--- Requirement ---
Once the line holding "# Space Travel Website" is found in the listing below, write it out and each later line exactly, up to and including the one holding "Space travel website (Frontend".
━━ Data in this exercise
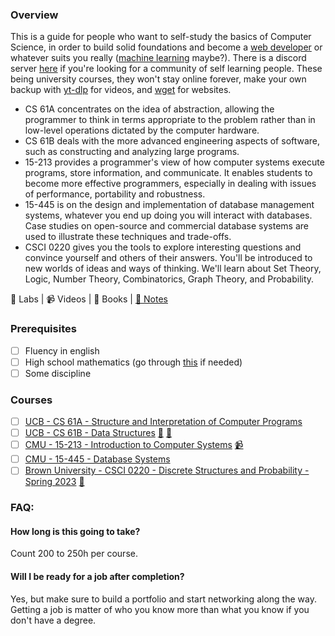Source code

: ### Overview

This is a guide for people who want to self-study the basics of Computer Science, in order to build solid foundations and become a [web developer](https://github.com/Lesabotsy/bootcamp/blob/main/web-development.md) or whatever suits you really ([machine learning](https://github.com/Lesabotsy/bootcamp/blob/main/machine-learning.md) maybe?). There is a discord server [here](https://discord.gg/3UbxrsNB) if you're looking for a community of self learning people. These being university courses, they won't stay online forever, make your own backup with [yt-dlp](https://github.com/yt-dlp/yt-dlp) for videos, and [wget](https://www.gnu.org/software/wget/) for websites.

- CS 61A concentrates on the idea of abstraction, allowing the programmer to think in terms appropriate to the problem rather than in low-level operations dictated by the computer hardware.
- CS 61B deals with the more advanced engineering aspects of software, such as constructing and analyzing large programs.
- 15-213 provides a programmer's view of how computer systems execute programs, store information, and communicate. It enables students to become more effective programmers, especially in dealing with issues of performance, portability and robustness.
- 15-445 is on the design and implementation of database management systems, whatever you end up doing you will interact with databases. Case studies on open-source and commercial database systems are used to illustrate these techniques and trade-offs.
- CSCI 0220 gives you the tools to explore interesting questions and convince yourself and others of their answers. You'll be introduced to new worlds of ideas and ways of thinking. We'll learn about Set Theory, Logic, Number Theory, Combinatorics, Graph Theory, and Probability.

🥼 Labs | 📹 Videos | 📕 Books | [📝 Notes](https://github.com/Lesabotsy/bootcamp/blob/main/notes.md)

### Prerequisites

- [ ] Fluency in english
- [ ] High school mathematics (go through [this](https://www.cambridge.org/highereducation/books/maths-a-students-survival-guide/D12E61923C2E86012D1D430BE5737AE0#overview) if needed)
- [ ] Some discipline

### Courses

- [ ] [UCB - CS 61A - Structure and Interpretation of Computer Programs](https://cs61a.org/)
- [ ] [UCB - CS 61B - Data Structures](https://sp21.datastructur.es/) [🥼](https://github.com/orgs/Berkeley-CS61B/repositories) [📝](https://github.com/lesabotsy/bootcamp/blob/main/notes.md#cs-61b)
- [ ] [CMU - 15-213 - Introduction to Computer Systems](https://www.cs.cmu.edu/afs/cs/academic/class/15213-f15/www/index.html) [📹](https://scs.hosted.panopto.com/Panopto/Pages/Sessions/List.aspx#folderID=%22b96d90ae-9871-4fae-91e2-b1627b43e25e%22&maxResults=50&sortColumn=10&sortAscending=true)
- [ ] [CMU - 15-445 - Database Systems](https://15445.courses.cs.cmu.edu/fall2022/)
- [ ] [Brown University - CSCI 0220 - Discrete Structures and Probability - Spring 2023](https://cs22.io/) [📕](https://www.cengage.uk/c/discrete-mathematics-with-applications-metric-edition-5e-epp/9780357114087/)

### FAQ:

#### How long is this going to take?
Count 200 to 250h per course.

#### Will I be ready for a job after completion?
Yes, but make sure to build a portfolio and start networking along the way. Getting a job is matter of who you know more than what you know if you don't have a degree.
━━━━
━━ Data in this exercise
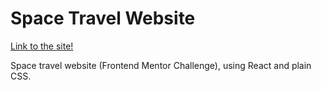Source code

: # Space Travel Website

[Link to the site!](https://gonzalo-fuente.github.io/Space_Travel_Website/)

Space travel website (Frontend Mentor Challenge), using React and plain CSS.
━━━━
--- Task answer ---
: # Space Travel Website

[Link to the site!](https://gonzalo-fuente.github.io/Space_Travel_Website/)

Space travel website (Frontend Mentor Challenge), using React and plain CSS.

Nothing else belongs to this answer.